Washington (AP) – In Electricity prices will rise More than twice the inflation rate, President Donald Trump has been rampaging renewable energy sources such as wind and solar power, denounced the surge in energy costs.
Trump called wind and solar “the fraud of the century!” In a social media post, he vowed not to approve wind or “farmers destroy solar generation” projects. “The age of stupidity is over in America!!” he wrote on his true social site.
Energy analysts say renewable energy sources have little to do with recent price increases. Increased demand, More and more extreme weather events, such as aging infrastructure and wildfires that are exacerbated by climate change.
The rapid growth of cloud computing and artificial intelligence It accelerated the demand for energy-hungry data centers that needed power to run servers, storage systems, networking equipment and cooling systems. Even as Republicans in the Trump administration and Congress moved, increased use of electric vehicles also increased demand. Limit tax credits and other incentives For EV purchases approved under the Biden administration.
Meanwhile, natural gas prices have risen sharply amid rising exports to European and other international customers. Over 40% of US electricity is produced by natural gas.
Trump promised to cut American electricity bills by 50% during his 2024 campaign. Democrats quickly blamed the price rise, citing their hamstring behavior on clean energy A vast tax and spending reduction bill It was approved last month Rules Since then, we have further restricted wind and solar power.
Advocates say renewable energy will provide the extra energy needed
“More than ever, we need more energy to meet the increased energy demand and the power of the grid. Instead of increasing our energy supply, Donald Trump is hiring hammers in the clean energy sector, killing jobs and projects.”
The GOP bill costs thousands of jobs and places higher energy costs nationwide, Heinrich and other critics said.
A report from Energy Innovation, a nonpartisan think tank, found that the GOP tax law increases energy bills for the average family. $130 a year By 2030. “By quickly phased out the technology-neutral clean energy tax credit and adding complex material procurement requirements,” the tax law “substantially hinders the development of domestic power generation capacity,” the report states.

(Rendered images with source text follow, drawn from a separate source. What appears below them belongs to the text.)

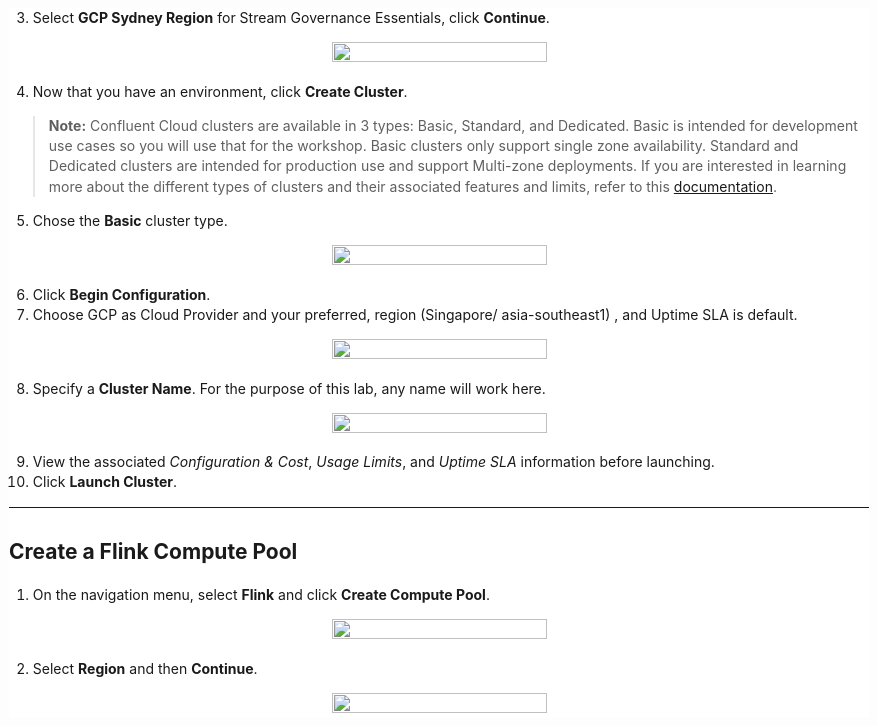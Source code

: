 3. Select **GCP Sydney Region** for Stream Governance Essentials, click **Continue**.

<div align="center" padding=25px>
    <img src="images/stream-governance-2.png" width=50% height=50%>
</div>

4. Now that you have an environment, click **Create Cluster**. 

> **Note:** Confluent Cloud clusters are available in 3 types: Basic, Standard, and Dedicated. Basic is intended for development use cases so you will use that for the workshop. Basic clusters only support single zone availability. Standard and Dedicated clusters are intended for production use and support Multi-zone deployments. If you are interested in learning more about the different types of clusters and their associated features and limits, refer to this [documentation](https://docs.confluent.io/current/cloud/clusters/cluster-types.html).

5. Chose the **Basic** cluster type. 

<div align="center" padding=25px>
    <img src="images/cluster-type.png" width=50% height=50%>
</div>

6. Click **Begin Configuration**. 
7. Choose GCP as Cloud Provider and your preferred, region (Singapore/ asia-southeast1) , and Uptime SLA is default. 

<div align="center" padding=25px>
    <img src="images/cluster-region.png" width=50% height=50%>
</div>

8. Specify a **Cluster Name**. For the purpose of this lab, any name will work here. 

<div align="center" padding=25px>
    <img src="images/create-cluster.png" width=50% height=50%>
</div>

9. View the associated *Configuration & Cost*, *Usage Limits*, and *Uptime SLA* information before launching. 
10. Click **Launch Cluster**. 

***

## <a name="step-3"></a>Create a Flink Compute Pool

1. On the navigation menu, select **Flink** and click **Create Compute Pool**.

<div align="center" padding=25px>
    <img src="images/create-flink-pool-1.png" width=50% height=50%>
</div>

2. Select **Region** and then **Continue**.
<div align="center" padding=25px>
    <img src="images/create-flink-pool-2.png" width=50% height=50%>
</div>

Renewable supporters are more dull.
“The actual scams denounce solar for a surge in fossil fuel prices,” the Solar Energy Industry Association said in response to Trump’s post.
“Farmers, families and businesses will choose solar to save the high costs of old dirty fuels forced on them by this administration, save land and escape,” the group added.
As technology improves, wind and solar offer some of the cheapest and fastest ways to provide power. Clean energy was more than 90% of the new energy capacity that came online in the US in 2024, said Jason Grumet, CEO of another industry group, the American Clean Power Association.
Prices have fallen in states with the highest clean energy production over the past year, while prices have risen in states with the lowest renewable energy use, according to data from the U.S. Energy Information Agency.
“By slowing down the deployment of clean energy, the Trump administration is driving direct costs increase,” Gourmet said.
“Doubling out cheap, clean energy while doubling out obsolete fossil fuels has no economic or environmental meaning,” added Ted Kelly, director of U.S. Clean Energy at the Environmental Defense Fund, a nonprofit advocacy group.
Partisanship builds debate about rising energy prices
Energy secretary Chris Wright has condemned the rise in prices of “momentum” from Biden-era policies that favored renewable electricity over fossil fuel sources such as oil, coal and natural gas.
“That momentum is pushing prices up right now. And who’s going to blame it? We’re in office, so we’ll be criticized,” Wright told Politico when he visited Iowa last week. Approximately 60% of the state’s electricity comes from the wind.
Not all pushbacks come from Democrats.
Iowa Sen. Chuck Grassley, a Republican who supports wind power, has put on three Treasury candidates to ensure they have the “good glide path to orderly phase-out of tax credits” approved under former President Joe Biden under Climate Act 2022.
Grassley said he was encouraged by the new Treasury guidance that limits tax credits on wind and solar projects but does not eliminate them. The guidance “seems to provide a viable pathway for the wind and solar industries to continue to meet the growing energy demand,” Grassley said in a statement.
John Quigley, a senior fellow at the Kleinman Center for Energy Policy at the University of Pennsylvania, said Republican tax laws could increase the U.S. electricity bill by slowing construction of solar, wind and battery projects, and eliminate as many as 45,000 jobs by 2030.
Quigley said the Trump administration’s policy of emphasizing fossil fuels is “a very backward force in this conversation.” “In addition to handing over a clean energy future to other countries, we are paying more for the stupidity of fossils than money.